Source code for stk._internal.ea.selection.selectors.above_average

import itertools
import typing
from collections.abc import Callable, Iterable, Iterator, Sequence

import numpy as np

from stk._internal.ea.molecule_record import MoleculeRecord
from stk._internal.ea.selection.batch import Batch
from stk._internal.ea.selection.selectors.yielded_batches import YieldedBatches
from stk._internal.key_makers.inchi import Inchi
from stk._internal.key_makers.molecule import MoleculeKeyMaker

from .selector import Selector

T = typing.TypeVar("T", bound=MoleculeRecord)



[docs]
class AboveAverage(Selector[T]):
    """
    Yields above average batches of molecules.

    Examples:

        *Yielding Single Molecule Batches*

        Yielding molecules one at a time.
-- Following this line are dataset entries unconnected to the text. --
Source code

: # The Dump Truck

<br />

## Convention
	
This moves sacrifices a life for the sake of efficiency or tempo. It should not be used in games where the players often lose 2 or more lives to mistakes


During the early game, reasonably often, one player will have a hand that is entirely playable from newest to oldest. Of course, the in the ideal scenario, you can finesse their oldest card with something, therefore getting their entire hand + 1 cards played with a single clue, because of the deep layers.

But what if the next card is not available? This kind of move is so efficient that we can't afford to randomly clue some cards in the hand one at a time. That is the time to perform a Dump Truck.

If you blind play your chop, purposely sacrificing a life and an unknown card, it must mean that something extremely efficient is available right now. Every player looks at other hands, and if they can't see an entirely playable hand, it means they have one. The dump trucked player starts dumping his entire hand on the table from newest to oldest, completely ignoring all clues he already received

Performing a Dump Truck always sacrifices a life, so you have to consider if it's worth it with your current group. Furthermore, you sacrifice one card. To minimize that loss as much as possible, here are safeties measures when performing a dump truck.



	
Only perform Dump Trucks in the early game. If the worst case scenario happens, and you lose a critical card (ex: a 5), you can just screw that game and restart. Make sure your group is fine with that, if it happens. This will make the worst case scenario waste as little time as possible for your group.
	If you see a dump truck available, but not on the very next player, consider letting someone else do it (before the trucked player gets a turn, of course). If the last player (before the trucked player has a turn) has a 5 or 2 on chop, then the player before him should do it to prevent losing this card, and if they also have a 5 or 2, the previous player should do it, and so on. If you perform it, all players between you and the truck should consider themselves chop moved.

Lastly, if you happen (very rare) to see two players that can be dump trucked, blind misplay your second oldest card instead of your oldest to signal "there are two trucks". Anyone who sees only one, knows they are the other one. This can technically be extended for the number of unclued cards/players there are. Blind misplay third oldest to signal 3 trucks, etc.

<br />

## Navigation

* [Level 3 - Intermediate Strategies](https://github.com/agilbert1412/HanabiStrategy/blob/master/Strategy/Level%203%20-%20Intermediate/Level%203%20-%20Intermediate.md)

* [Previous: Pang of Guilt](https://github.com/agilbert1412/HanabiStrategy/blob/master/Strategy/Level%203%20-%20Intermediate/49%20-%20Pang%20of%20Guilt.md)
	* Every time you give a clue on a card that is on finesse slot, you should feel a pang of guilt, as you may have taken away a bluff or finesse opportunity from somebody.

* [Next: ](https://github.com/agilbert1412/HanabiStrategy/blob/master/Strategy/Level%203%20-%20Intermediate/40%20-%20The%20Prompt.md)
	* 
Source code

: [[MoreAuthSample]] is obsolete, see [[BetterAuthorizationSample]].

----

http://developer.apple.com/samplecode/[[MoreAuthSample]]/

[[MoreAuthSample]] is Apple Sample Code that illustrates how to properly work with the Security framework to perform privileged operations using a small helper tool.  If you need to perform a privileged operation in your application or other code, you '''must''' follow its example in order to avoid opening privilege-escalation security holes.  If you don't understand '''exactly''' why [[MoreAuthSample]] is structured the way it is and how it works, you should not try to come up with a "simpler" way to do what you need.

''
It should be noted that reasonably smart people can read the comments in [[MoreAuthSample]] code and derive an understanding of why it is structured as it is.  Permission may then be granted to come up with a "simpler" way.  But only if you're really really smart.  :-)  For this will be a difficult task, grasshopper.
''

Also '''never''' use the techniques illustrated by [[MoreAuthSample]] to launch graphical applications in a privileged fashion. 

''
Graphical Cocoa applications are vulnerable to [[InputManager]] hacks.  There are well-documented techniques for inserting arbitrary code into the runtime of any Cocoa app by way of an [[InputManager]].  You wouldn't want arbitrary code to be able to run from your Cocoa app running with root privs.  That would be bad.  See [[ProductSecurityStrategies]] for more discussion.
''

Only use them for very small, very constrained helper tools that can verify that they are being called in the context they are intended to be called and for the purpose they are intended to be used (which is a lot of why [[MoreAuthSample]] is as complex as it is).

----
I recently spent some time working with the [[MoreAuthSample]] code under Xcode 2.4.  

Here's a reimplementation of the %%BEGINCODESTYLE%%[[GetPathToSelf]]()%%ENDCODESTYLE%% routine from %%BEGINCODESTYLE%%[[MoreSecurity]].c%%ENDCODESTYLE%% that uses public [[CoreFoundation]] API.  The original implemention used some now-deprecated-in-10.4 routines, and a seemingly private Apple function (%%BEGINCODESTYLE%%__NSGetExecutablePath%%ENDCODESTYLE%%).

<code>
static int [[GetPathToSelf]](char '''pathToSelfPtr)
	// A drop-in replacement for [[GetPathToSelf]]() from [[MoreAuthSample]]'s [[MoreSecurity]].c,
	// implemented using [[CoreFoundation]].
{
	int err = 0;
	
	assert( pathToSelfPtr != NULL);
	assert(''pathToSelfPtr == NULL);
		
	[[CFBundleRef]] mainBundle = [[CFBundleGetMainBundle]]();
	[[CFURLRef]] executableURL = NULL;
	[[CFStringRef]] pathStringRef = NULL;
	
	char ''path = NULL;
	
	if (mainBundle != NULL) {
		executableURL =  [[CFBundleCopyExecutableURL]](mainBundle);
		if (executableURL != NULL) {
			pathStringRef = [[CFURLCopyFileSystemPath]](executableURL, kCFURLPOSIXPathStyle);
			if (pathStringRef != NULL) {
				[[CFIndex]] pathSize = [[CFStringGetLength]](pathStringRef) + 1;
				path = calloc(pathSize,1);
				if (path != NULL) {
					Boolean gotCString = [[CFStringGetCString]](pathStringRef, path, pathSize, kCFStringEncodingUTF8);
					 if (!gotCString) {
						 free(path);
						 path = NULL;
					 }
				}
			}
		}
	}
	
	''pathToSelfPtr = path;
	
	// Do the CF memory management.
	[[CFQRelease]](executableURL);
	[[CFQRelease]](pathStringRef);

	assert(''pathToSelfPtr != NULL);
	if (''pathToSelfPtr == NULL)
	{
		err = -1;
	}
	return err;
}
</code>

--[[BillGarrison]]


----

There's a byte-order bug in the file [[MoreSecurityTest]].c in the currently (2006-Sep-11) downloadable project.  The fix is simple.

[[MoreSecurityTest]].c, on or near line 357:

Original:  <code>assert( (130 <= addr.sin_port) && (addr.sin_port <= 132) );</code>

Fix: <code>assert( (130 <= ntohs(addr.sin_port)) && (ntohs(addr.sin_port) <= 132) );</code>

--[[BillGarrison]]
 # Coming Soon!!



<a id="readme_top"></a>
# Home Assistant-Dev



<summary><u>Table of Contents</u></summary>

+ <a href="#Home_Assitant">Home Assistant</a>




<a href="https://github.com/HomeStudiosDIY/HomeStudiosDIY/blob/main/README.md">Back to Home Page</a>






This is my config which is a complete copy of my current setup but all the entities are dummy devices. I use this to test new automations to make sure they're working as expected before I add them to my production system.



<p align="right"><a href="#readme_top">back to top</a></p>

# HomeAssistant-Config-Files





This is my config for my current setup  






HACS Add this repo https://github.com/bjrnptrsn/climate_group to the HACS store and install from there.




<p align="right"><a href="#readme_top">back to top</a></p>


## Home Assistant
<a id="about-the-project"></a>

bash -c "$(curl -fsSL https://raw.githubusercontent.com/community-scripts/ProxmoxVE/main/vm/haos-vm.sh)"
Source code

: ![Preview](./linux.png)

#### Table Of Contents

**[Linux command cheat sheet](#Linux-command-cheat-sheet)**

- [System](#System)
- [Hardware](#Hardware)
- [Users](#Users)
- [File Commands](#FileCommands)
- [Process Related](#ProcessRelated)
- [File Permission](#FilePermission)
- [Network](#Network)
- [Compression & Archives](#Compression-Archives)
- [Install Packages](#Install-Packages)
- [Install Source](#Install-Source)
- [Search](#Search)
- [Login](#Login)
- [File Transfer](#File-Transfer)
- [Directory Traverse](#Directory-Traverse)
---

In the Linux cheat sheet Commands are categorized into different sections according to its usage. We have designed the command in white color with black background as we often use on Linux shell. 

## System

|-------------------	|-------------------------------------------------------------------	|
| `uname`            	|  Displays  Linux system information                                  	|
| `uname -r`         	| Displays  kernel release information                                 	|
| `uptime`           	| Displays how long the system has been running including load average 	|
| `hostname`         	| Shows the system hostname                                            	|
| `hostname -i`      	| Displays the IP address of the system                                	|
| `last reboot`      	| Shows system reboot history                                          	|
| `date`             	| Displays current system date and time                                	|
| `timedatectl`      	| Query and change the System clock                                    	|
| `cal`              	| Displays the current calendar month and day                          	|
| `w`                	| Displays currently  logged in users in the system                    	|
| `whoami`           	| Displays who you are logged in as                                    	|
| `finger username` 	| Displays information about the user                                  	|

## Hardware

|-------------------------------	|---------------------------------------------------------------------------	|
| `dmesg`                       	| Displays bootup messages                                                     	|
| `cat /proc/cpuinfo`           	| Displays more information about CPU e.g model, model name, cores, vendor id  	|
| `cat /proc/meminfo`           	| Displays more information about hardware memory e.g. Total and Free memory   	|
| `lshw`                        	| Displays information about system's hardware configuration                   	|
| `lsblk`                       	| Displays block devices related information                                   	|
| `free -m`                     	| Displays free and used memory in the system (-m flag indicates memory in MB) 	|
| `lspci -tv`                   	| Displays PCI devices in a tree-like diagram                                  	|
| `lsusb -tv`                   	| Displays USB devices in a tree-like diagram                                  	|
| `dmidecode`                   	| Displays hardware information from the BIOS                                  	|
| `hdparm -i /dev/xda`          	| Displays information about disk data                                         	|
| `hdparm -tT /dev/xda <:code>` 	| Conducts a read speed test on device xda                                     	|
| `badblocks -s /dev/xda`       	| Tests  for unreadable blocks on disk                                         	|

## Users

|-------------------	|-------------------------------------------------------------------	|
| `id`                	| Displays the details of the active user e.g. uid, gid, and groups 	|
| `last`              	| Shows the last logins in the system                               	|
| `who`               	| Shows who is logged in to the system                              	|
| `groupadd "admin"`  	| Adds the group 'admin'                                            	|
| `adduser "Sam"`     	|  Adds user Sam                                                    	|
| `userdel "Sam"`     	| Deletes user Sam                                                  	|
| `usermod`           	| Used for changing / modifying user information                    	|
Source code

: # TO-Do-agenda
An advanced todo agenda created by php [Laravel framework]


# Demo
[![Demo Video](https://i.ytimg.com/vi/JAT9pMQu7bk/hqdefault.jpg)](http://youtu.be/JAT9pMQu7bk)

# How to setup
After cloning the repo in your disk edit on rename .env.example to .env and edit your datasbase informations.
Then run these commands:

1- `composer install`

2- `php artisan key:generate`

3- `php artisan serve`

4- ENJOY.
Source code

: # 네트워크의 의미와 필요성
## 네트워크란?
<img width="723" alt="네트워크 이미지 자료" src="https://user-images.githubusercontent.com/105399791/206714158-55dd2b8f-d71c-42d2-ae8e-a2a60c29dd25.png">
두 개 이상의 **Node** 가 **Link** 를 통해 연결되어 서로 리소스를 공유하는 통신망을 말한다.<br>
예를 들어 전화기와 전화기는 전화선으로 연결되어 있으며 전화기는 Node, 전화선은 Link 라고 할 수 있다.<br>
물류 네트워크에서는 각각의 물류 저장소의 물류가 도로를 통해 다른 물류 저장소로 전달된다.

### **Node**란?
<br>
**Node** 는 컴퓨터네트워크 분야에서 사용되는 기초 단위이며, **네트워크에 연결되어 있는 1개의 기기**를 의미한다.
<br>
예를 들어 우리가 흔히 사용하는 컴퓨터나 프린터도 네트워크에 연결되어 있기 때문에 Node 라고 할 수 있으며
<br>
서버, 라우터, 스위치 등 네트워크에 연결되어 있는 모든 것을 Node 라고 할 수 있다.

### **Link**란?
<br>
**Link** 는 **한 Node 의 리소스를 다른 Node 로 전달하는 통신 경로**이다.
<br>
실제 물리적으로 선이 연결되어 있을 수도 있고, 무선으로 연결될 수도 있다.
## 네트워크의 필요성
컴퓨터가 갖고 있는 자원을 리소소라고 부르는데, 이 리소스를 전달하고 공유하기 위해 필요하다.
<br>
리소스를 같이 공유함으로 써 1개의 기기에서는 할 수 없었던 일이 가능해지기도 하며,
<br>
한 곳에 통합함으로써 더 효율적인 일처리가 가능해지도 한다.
For example, if molecules need
        to be selected for mutation or the next generation

        .. testcode:: yielding-single-molecule-batches

            import stk

            # Make the selector.
            above_avg = stk.AboveAverage()

            population = {
                stk.MoleculeRecord(
                    topology_graph=stk.polymer.Linear(
                        building_blocks=[
                            stk.BuildingBlock('BrCCBr', stk.BromoFactory()),
                        ],
                        repeating_unit='A',
                        num_repeating_units=2,
                    ),
                ): 1,
                stk.MoleculeRecord(
                    topology_graph=stk.polymer.Linear(
                        building_blocks=[
                            stk.BuildingBlock('BrCCBr', stk.BromoFactory()),
                        ],
                        repeating_unit='A',
                        num_repeating_units=2,
                    ),
                ): 2,
            }

            # Select the molecules.
            for selected, in above_avg.select(population):
                # Do stuff with each selected molecule.
                pass

        *Yielding Batches Holding Multiple Molecules*

        Yielding multiple molecules at once. For example, if molecules need
        to be selected for crossover.

        .. testcode:: yielding-batches-holding-multiple-molecules

            import stk

            # Make the selector.
            above_avg = stk.AboveAverage(batch_size=2)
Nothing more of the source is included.